2. Die Beklagte wird verurteilt, an die Kläger 10.944,50 EUR nebst Zinsen in Höhe von 5 Prozentpunkten über
dem jeweiligen Basiszinssatz ab 13.04.2016 zu bezahlen.
3. Im Übrigen wird die Klage abgewiesen.
4. Die Kosten des Rechtsstreits tragen die Kläger.
5. Das Urteil ist vorläufig vollstreckbar gegen Sicherheitsleistung in Höhe des jeweils zu vollstreckenden
Betrages.
Streitwert: 170.000,-- EUR
Tatbestand
1 Die Parteien schlossen am 30.03.2007 einen Darlehensvertrag auf CHF-Basis über einen Kreditbetrag von
393.782,40 CHF (Anl. K 1). Der Darlehensvertrag hatte keine feste Laufzeit, sondern war von den Klägern
jederzeit mit einer Frist von drei Bankarbeitstagen zum Ende einer Zinsperiode kündbar. Der Kreditbetrag
sollte variable für Zinsperioden von wahlweise 1, 2, 3, 6, 8 oder 12 Monate in Schweizer Franken verzinst
werden, und für die erste Zinsperiode vom 03.04.2007 bis zum 03.05.2007 wurde ein anfänglicher Zinssatz
von 3,85 % p. a. vereinbart. Das Darlehen sollte am Ende der Laufzeit in voller Höhe zurück bezahlt
werden. Im Darlehensvertrag heißt es unter dem Punkt „Auszahlung“:
2
Die Auszahlung des Kreditbetrags erfolgt zu 100% am 03.04.2007. Der auszuzahlende Nettokreditbetrag
wird valutagerecht über die RAIFFEISENBANK I… EG auf das dort geführte Konto des Kreditnehmer zu
Verfügung gestellt.
3 Die Darlehensvaluta wurde dem in Euro geführten Konto der Kläger bei der Raiffeisenbank L...-I... am
03.04.2007 gutgeschrieben. In Folge der Umrechnung in Euro zu einem Wechselkurs von 1,6272 EUR/CHF
gem. Bestätigung vom 30.03.2007 über das Devisenkassageschäft (Anl. B 1) ergab sich ein Gegenwert von
242.000,-- EUR.
4 Im Jahr 2011 verschlechterte sich der CHF/EUR - Wechselkurs fast bis zur Parität von 1,00 EUR. Die Kläger
vereinbarten im Hinblick auf die Kursverschlechterung gem. Vertrag vom 27.06.2011 (Anl. B 11) mit der ein
Aval zugunsten der Beklagten stellenden Volksbank Raiffeisenbank L...-I... eG eine Ausweitung des
Avalkreditbetrages auf 363.000,-- EUR im Jahr 2011. Trotz des gesunkenen Werts des Euro gegenüber dem
Schweizer Franken behielten die Kläger den Darlehensvertrag bei und bedienten die Zinsraten bis zur
vollständigen Rückführung im Januar 2015 jeweils ordnungsgemäß. Am 21.11.2014 schlossen die Kläger mit
der Beklagten eine „Stopp-Loss-Order“ vom 21.11.2014 (Anlage B 4) ab, die einen Limitkurs von 1,19
EUR/CHF vor sah. Die am 15.01.2015 von der Schweizerischen Nationalbank verkündete Aufhebung der ab
September 2011 unterstützten Kursuntergrenze von 1,20 CHF/EUR führte zu einem Kurseinbruch des Euro
gegenüber dem Schweizer Franken von bis unter 1,00 EUR/CHF. Dadurch wurde die Stop-Loss-Order
ausgelöst. Für den Erwerb des zur Ausführung der Stop-/Loss-Order erforderlichen Schweizer Franken -
Betrages von 393.782,40 CHF mussten die Kläger einen Betrag in Höhe von 394.176,58 EUR gem.

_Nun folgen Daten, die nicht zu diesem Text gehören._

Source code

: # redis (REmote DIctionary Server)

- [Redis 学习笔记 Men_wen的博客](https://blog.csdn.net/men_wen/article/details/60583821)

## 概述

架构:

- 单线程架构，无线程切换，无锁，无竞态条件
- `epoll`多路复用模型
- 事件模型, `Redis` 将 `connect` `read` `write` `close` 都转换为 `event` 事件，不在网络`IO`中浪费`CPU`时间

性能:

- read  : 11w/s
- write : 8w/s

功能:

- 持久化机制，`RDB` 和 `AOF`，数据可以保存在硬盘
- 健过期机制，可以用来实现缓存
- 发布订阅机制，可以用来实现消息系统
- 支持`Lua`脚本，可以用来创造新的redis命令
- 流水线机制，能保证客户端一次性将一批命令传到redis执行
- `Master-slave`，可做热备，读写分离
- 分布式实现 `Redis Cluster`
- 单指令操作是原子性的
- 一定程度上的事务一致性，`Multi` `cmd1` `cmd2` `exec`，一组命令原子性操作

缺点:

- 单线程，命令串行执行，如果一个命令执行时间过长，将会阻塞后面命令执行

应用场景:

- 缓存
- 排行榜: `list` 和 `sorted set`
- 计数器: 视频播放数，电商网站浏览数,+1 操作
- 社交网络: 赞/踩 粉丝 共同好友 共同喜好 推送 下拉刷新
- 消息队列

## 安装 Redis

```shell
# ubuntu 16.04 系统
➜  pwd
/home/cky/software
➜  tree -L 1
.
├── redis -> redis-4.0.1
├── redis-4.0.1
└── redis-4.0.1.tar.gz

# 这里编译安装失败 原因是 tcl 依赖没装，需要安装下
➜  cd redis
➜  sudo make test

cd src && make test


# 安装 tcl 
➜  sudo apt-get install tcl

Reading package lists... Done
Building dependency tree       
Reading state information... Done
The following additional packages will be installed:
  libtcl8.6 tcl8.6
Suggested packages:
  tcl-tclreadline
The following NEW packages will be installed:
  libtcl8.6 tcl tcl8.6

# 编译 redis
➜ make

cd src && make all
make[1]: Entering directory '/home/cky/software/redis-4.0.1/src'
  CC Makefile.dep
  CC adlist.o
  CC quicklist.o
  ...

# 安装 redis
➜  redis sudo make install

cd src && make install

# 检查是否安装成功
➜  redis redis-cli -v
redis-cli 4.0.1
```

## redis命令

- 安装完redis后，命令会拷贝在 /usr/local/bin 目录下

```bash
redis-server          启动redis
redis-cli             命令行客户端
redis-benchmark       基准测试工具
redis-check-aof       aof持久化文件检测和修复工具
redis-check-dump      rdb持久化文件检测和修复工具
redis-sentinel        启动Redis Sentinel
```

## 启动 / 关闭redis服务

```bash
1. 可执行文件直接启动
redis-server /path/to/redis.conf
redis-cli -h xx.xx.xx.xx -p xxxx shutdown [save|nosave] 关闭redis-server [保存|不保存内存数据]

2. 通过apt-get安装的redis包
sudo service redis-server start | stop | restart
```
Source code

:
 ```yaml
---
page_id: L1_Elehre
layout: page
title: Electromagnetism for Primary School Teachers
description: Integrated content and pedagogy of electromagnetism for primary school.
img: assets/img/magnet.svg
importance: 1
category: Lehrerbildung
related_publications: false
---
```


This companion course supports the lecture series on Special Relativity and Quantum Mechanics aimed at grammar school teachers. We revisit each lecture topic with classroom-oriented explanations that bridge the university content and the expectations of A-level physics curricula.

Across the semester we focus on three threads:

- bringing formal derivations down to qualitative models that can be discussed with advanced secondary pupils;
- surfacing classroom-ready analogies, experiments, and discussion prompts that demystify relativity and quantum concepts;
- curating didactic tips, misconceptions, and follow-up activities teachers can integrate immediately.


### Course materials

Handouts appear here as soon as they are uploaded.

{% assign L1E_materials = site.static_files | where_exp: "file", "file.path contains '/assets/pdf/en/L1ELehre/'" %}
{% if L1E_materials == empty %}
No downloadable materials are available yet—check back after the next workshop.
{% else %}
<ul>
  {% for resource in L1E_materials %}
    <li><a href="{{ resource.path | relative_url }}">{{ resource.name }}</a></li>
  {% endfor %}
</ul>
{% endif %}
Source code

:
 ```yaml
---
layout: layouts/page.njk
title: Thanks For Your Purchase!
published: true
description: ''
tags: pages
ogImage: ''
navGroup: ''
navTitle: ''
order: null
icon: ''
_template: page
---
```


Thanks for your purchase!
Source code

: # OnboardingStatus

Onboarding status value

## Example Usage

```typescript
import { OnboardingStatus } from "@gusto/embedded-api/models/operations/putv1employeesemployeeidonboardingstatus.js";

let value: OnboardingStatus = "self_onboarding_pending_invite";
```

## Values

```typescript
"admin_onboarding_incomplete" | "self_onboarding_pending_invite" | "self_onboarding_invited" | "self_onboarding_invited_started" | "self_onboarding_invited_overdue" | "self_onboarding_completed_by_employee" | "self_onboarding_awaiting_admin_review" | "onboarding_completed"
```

Bestätigung über das Devisenkassageschäft vom 29.01.2005 (Anl. B 16), aufbringen (entsprechend einem
Ausführungskurs von 0,999 EUR/CHF).
5 Mit Anwaltsschreiben vom 07.09.2015 widerriefen die Kläger den Darlehensvertrag vom 30.03.2007, die
Beklagte wies den Widerruf mit Schreiben vom 20.10.2015 zurück.
6 Die Kläger tragen im Wesentlichen vor:
7 Die Kläger meinen, dass sich der streitgegenständliche Darlehensvertrag durch den Widerruf in ein
Rückabwicklungsschuldverhältnis umgewandelt habe, da die dem Darlehensvertrag beigefügte
Widerrufsbelehrung nicht ausreichend deutlich gewesen und die Widerrufsfrist deshalb nicht in Lauf gesetzt
worden sei. Wegen der Mängel der Widerrufsbelehrung im Einzelnen wird auf die Darstellung auf S. 3 der
Klagschrift verwiesen.
8 Die Kläger sind weiter der Ansicht, dass bei der Rückabwicklung der beidseitig empfangenen Leistungen
gemäß § 346 ff. BGB berücksichtigt werden müsse, dass die Kläger ihre Darlehensvaluta in Euro ausbezahlt
bekommen hätten, so dass auch die entsprechende Rückabwicklung nur in Euro zu erfolgen habe. Ein
Anspruch auf Erstattung des Wechselkursverlustes als Wertersatz stehe der Beklagten nicht zu, da insoweit
dann § 346 Abs. 3 Nr. 2 BGB anzuwenden wäre, wonach ein Ersatz für diese vermeintlichen Kursverluste
nicht gewährt werden könne, weil diese Kursverluste auch gleichfalls bei der Beklagten eingetreten wären.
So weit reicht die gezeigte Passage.